En tránsito

Eduardo / Jordá

Heaney

31 de agosto 2013 - 01:00

ME entero de la muerte del poeta irlandés Seamus Heaney en un día nublado, con ráfagas repentinas de aire fresco, mientras las gaviotas vuelan tierra adentro y apenas se ven bañistas en la playa. De repente, este sur caluroso se ha transfigurado en un paisaje irlandés, y es curioso que eso haya ocurrido justo cuando ha muerto un poeta que escribió mucho -y muy bien- sobre el paisaje irlandés. Porque si recuerdo los poemas de Heaney, lo primero que se me viene a la cabeza es el campo irlandés, con sus ondulaciones y sus postes de telégrafos y sus granjas perdidas en una colina. Y pienso en un campo de patatas y en la bicicleta que un cartero se ha dejado apoyada contra la pared. Y pienso en la chimenea de una central lechera ante la que se han detenido un grupo de chiquillos. Y pienso en un hombre que parte un bloque de carbón para encender la cocina de su casa. Cualquiera que conozca Irlanda sabrá reconocerla enseguida en los poemas de Heaney.

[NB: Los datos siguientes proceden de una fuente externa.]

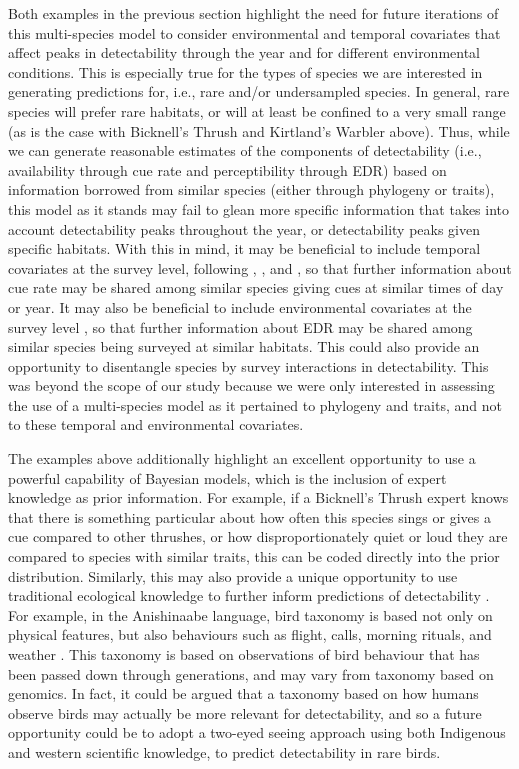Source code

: \documentclass[12pt]{article}
\begin{document}
Both examples in the previous section highlight the need for future iterations of this multi-species model to consider environmental and temporal covariates that affect peaks in detectability through the year and for different environmental conditions. 
This is especially true for the types of species we are interested in generating predictions for, i.e., rare and/or undersampled species.
In general, rare species will prefer rare habitats, or will at least be confined to a very small range (as is the case with Bicknell’s Thrush and Kirtland’s Warbler above). 
Thus, while we can generate reasonable estimates of the components of detectability (i.e., availability through cue rate and perceptibility through EDR) based on information borrowed from similar species (either through phylogeny or traits), this model as it stands may fail to glean more specific information that takes into account detectability peaks throughout the year, or detectability peaks given specific habitats. 
With this in mind, it may be beneficial to include temporal covariates at the survey level, following \citet{solymos_calibrating_2013}, \citet{solymos_evaluating_2018}, and \citet{edwards_point_2023}, so that further information about cue rate may be shared among similar species giving cues at similar times of day or year.
It may also be beneficial to include environmental covariates at the survey level \citep{solymos_calibrating_2013, edwards_point_2023}, so that further information about EDR may be shared among similar species being surveyed at similar habitats.
This could also provide an opportunity to disentangle species by survey interactions in detectability.
This was beyond the scope of our study because we were only interested in assessing the use of a multi-species model as it pertained to phylogeny and traits, and not to these temporal and environmental covariates.

\par The examples above additionally highlight an excellent opportunity to use a powerful capability of Bayesian models, which is the inclusion of expert knowledge as prior information. 
For example, if a Bicknell’s Thrush expert knows that there is something particular about how often this species sings or gives a cue compared to other thrushes, or how disproportionately quiet or loud they are compared to species with similar traits, this can be coded directly into the prior distribution.
Similarly, this may also provide a unique opportunity to use traditional ecological knowledge to further inform predictions of detectability \citep{wardfear_sharper_2019}.
For example, in the Anishinaabe language, bird taxonomy is based not only on physical features, but also behaviours such as flight, calls, morning rituals, and weather \citep{pitawanakwat_evening_2022}.
This taxonomy is based on observations of bird behaviour that has been passed down through generations, and may vary from taxonomy based on genomics.
In fact, it could be argued that a taxonomy based on how humans observe birds may actually be more relevant for detectability, and so a future opportunity could be to adopt a two-eyed seeing approach \cite{reid_twoeyed_2021} using both Indigenous and western scientific knowledge, to predict detectability in rare birds.
\end{document}
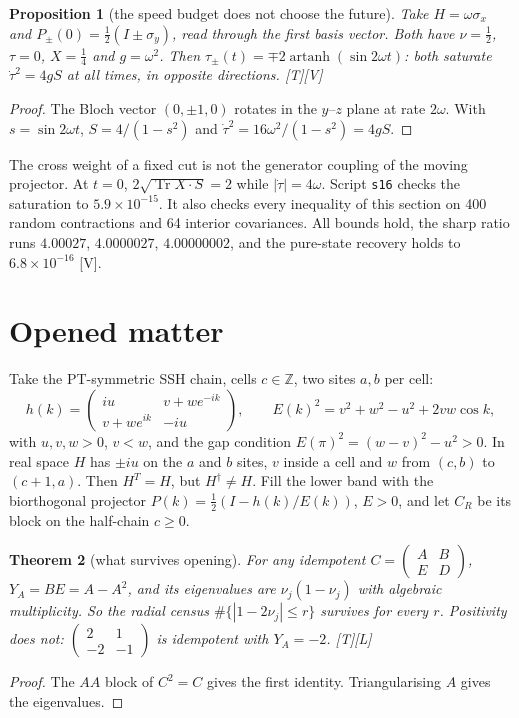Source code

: \documentclass[11pt]{article}
\newtheorem{theorem}{Theorem}[section]
\newtheorem{proposition}[theorem]{Proposition}
\theoremstyle{definition}
\newcommand{\grade}[1]{\textsf{\small[#1]}}
\newcommand{\Tr}{\operatorname{Tr}}
\begin{document}
\begin{proposition}[the speed budget does not choose the future]\label{prop:joint}
Take $H=\omega\sigma_x$ and $P_\pm(0)=\tfrac12(I\pm\sigma_y)$, read through the first basis vector. Both have $\nu=\tfrac12$, $\tau=0$, $X=\tfrac14$ and $g=\omega^2$. Then $\tau_\pm(t)=\mp2\operatorname{artanh}(\sin2\omega t)$: both saturate $\dot\tau^2=4gS$ at all times, in opposite directions. \grade{T}\grade{V}
\end{proposition}
\begin{proof}
The Bloch vector $(0,\pm1,0)$ rotates in the $y$--$z$ plane at rate $2\omega$. With $s=\sin2\omega t$, $S=4/(1-s^2)$ and $\dot\tau^2=16\omega^2/(1-s^2)=4gS$.
\end{proof}
The cross weight of a fixed cut is not the generator coupling of the moving projector. At $t=0$, $2\sqrt{\Tr X\cdot S}=2$ while $|\dot\tau|=4\omega$. Script \texttt{s16} checks the saturation to $5.9\times10^{-15}$. It also checks every inequality of this section on 400 random contractions and 64 interior covariances. All bounds hold, the sharp ratio runs $4.00027$, $4.0000027$, $4.00000002$, and the pure-state recovery holds to $6.8\times10^{-16}$ \grade{V}.

\section{Opened matter}\label{sec:opened}
Take the PT-symmetric SSH chain, cells $c\in\mathbb Z$, two sites $a,b$ per cell:
\[
h(k)=\begin{pmatrix}iu&v+we^{-ik}\\ v+we^{ik}&-iu\end{pmatrix},\qquad E(k)^2=v^2+w^2-u^2+2vw\cos k,
\]
with $u,v,w>0$, $v<w$, and the gap condition $E(\pi)^2=(w-v)^2-u^2>0$. In real space $H$ has $\pm iu$ on the $a$ and $b$ sites, $v$ inside a cell and $w$ from $(c,b)$ to $(c+1,a)$. Then $H^T=H$, but $H^\dagger\ne H$. Fill the lower band with the biorthogonal projector $P(k)=\tfrac12(I-h(k)/E(k))$, $E>0$, and let $C_R$ be its block on the half-chain $c\ge0$.

\begin{theorem}[what survives opening]\label{thm:open}
For any idempotent $C=\begin{pmatrix}A&B\\E&D\end{pmatrix}$, $Y_A=BE=A-A^2$, and its eigenvalues are $\nu_j(1-\nu_j)$ with algebraic multiplicity. So the radial census $\#\{|1-2\nu_j|\le r\}$ survives for every $r$. Positivity does not: $\begin{pmatrix}2&1\\-2&-1\end{pmatrix}$ is idempotent with $Y_A=-2$. \grade{T}\grade{L}
\end{theorem}
\begin{proof}
The $AA$ block of $C^2=C$ gives the first identity. Triangularising $A$ gives the eigenvalues.
\end{proof}
\end{document}
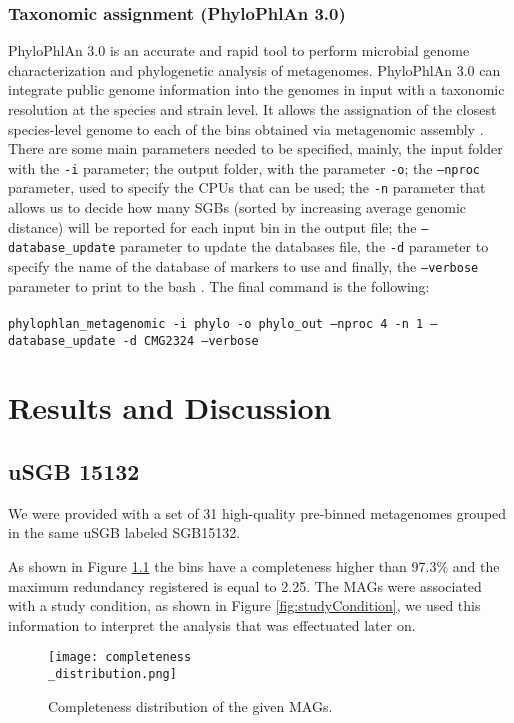 \documentclass[a4paper,titlepage, oneside]{book}
\newcommand{\code}[1]{\colorbox{light-gray}{\texttt{#1}}}
\begin{document}
\subsection{Taxonomic assignment (PhyloPhlAn 3.0)}

PhyloPhlAn 3.0 is an accurate and rapid tool to perform microbial genome characterization and phylogenetic analysis of metagenomes. PhyloPhlAn 3.0 can integrate public genome information into the genomes in input with a taxonomic resolution at the species and strain level. It allows the assignation of the closest species-level genome to each of the bins obtained via metagenomic assembly \cite{Phylo}.
There are some main parameters needed to be specified, mainly, the input folder with the \code{-i} parameter; the output folder, with the parameter \code{-o}; the \code{--nproc} parameter, used to specify the CPUs that can be used; the \code{-n} parameter that allows us to decide  how many SGBs (sorted by increasing average genomic distance) will be reported for each input bin in the output file; the \code{--database\_update} parameter to update the databases file, the \code{-d} parameter to specify the name of the database of markers to use and finally, the \code{--verbose} parameter to print to the bash \cite{PhyloGuide}.
The final command is the following:\\ \newline \\ \code{phylophlan\_metagenomic -i phylo -o phylo\_out --nproc 4 -n 1 --database\_update -d CMG2324 --verbose}

\chapter{Results and Discussion}

\section{uSGB 15132}

We were provided with a set of 31 high-quality pre-binned metagenomes grouped in the same uSGB labeled SGB15132.

As shown in Figure \ref{fig:compl} the bins have a completeness higher than 97.3\% and the maximum redundancy registered is equal to 2.25.
The MAGs were associated with a study condition, as shown in Figure \ref{fig:studyCondition}, we used this information to interpret the analysis that was effectuated later on.

\begin{figure}[ht]
\centering
\texttt{[image: completeness\\\_distribution.png]}
\caption{Completeness distribution of the given MAGs.}
\label{fig:compl}
\end{figure}
\end{document}
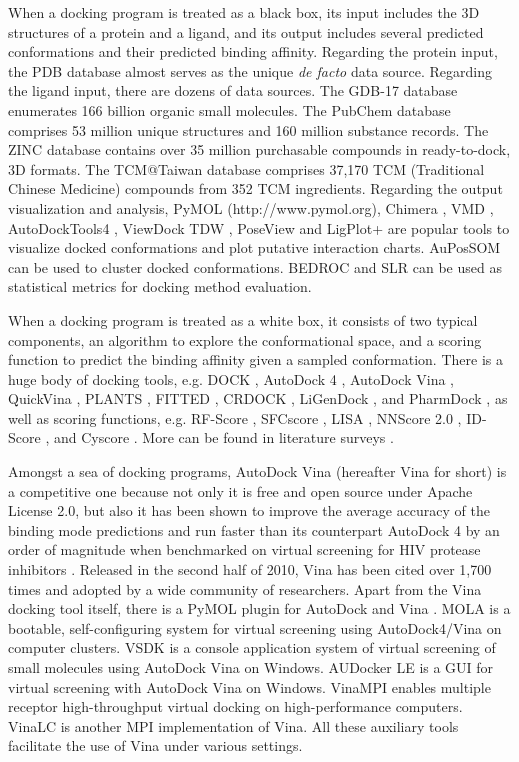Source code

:When a docking program is treated as a black box, its input includes the 3D structures of a protein and a ligand, and its output includes several predicted conformations and their predicted binding affinity. Regarding the protein input, the PDB database \citep{539,537} almost serves as the unique \textit{de facto} data source. Regarding the ligand input, there are dozens of data sources. The GDB-17 database \citep{1276} enumerates 166 billion organic small molecules. The PubChem database \citep{526} comprises 53 million unique structures and 160 million substance records. The ZINC database \citep{532,1178} contains over 35 million purchasable compounds in ready-to-dock, 3D formats. The TCM@Taiwan database \citep{528} comprises 37,170 TCM (Traditional Chinese Medicine) compounds from 352 TCM ingredients. Regarding the output visualization and analysis, PyMOL (http://www.pymol.org), Chimera \citep{1219}, VMD \citep{1220}, AutoDockTools4 \citep{596}, ViewDock TDW \citep{559}, PoseView \citep{748} and LigPlot+ \citep{951} are popular tools to visualize docked conformations and plot putative interaction charts. AuPosSOM \citep{598} can be used to cluster docked conformations. BEDROC \citep{490} and SLR \citep{489} can be used as statistical metrics for docking method evaluation.

When a docking program is treated as a white box, it consists of two typical components, an algorithm to explore the conformational space, and a scoring function to predict the binding affinity given a sampled conformation. There is a huge body of docking tools, e.g. DOCK \citep{1222,1445}, AutoDock 4 \citep{596}, AutoDock Vina \citep{595}, QuickVina \citep{1193}, PLANTS \citep{610,607,779}, FITTED \citep{602,603}, CRDOCK \citep{1200}, LiGenDock \citep{1495}, and PharmDock \citep{1376}, as well as scoring functions, e.g. RF-Score \citep{564,1370}, SFCscore \citep{581,1347}, LISA \citep{775}, NNScore 2.0 \citep{977}, ID-Score \cite{1305}, and Cyscore \cite{1372}. More can be found in literature surveys \citep{493,922}.

Amongst a sea of docking programs, AutoDock Vina \citep{595} (hereafter Vina for short) is a competitive one because not only it is free and open source under Apache License 2.0, but also it has been shown to improve the average accuracy of the binding mode predictions \citep{595} and run faster than its counterpart AutoDock 4 \citep{596} by an order of magnitude when benchmarked on virtual screening for HIV protease inhibitors \citep{556}. Released in the second half of 2010, Vina has been cited over 1,700 times and adopted by a wide community of researchers. Apart from the Vina docking tool itself, there is a PyMOL plugin for AutoDock and Vina \citep{609}. MOLA \citep{773} is a bootable, self-configuring system for virtual screening using AutoDock4/Vina on computer clusters. VSDK \citep{1268} is a console application system of virtual screening of small molecules using AutoDock Vina on Windows. AUDocker LE \citep{1250} is a GUI for virtual screening with AutoDock Vina on Windows. VinaMPI \citep{1329} enables multiple receptor high-throughput virtual docking on high-performance computers. VinaLC \citep{1562} is another MPI implementation of Vina. All these auxiliary tools facilitate the use of Vina under various settings.

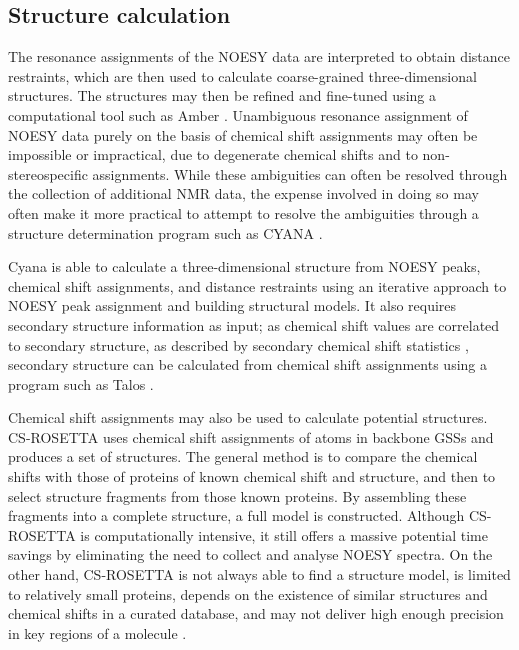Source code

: \subsection{Structure calculation}
The resonance assignments of the NOESY data are 
interpreted to obtain distance restraints, which are then used to calculate 
coarse-grained three-dimensional structures.  The structures may then be 
refined and fine-tuned using a computational tool such as Amber \cite{amber}.  
Unambiguous resonance assignment of NOESY data purely on the basis of chemical 
shift assignments may often be impossible or impractical, due to degenerate 
chemical shifts and to non-stereospecific assignments.  While these 
ambiguities can often be resolved through the collection of additional 
NMR data, the expense involved in doing so may often make it more practical 
to attempt to resolve the ambiguities through a structure determination 
program such as CYANA \cite{cyana2004}.

Cyana is able to calculate a three-dimensional structure from NOESY peaks, 
chemical shift assignments, and distance restraints \cite{cyana2004, aria2003} 
using an iterative approach to NOESY peak assignment and building structural 
models.  It also requires secondary structure information as input; as
chemical shift values are correlated to secondary structure, as described
by secondary chemical shift statistics \cite{spera1991empirical}, secondary 
structure can be calculated from chemical shift assignments using a program 
such as Talos \cite{talos+}.  

Chemical shift assignments may also be used to calculate potential structures.
CS-ROSETTA \cite{cs-rosetta} uses chemical shift assignments of atoms in 
backbone GSSs and produces a set of structures.  The general method is to 
compare the chemical shifts with those of proteins of known chemical shift
and structure, and then to select structure fragments from those known 
proteins.  By assembling these fragments into a complete structure, a full
model is constructed.  Although CS-ROSETTA is computationally intensive, it
still offers a massive potential time savings by eliminating the need to
collect and analyse NOESY spectra.  On the other hand, CS-ROSETTA is not 
always able to find a structure model, is limited to relatively small 
proteins, depends on the existence of similar structures and chemical shifts
in a curated database, and may not deliver high enough precision in key 
regions of a molecule \cite{cs-rosetta}.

La vida de Seamus Heaney lo había predispuesto a escribir sobre ese paisaje y a contar la vida de la gente anónima que vivía allí. Y es que Heaney nació en 1939, en una granja del condado de Derry, en Irlanda del Norte, en el mismo lugar donde habían vivido su padre y sus abuelos, que tuvieron que subsistir de forma muy precaria extrayendo turba y cultivando patatas. Era un paisaje inhóspito de turberas, árboles retorcidos y lagos de agua oscura. John Ford lo retrató en El hombre tranquilo como si fuera un lugar idílico donde todos querríamos vivir, pero en realidad no lo era en absoluto. Muchos de los habitantes de aquella región habían tenido que emigrar a América, aunque la familia de Heaney -católicos rodeados de protestantes- se quedó allí. Eran gente testaruda. Eran gente decente. Igual que Heaney. Igual que su poesía.

Heaney ganó el premio Nobel en 1995 y en 2008 estuvo en Córdoba, leyendo sus poemas en Cosmopoética. Por lo que sé, nunca se le subieron los humos. Un amigo se lo encontró firmando libros en una librería de París, y cuando le comentó que le gustaban mucho sus poemas, Heaney lo invitó de inmediato a una fiesta irlandesa que daba en el piso de unos conocidos. Mi amigo llegó a la fiesta, oyó risas y carcajadas y vio que le ponían un vaso de whisky en la mano… y ya no recuerda nada más. Los poemas de Heaney procedían en sentido contrario: el lector iba abriéndose paso a través de una especie de niebla léxica hasta que al fin alcanzaba la misteriosa camaradería esencial que latía al fondo. Era muy grande, Heaney, créanme.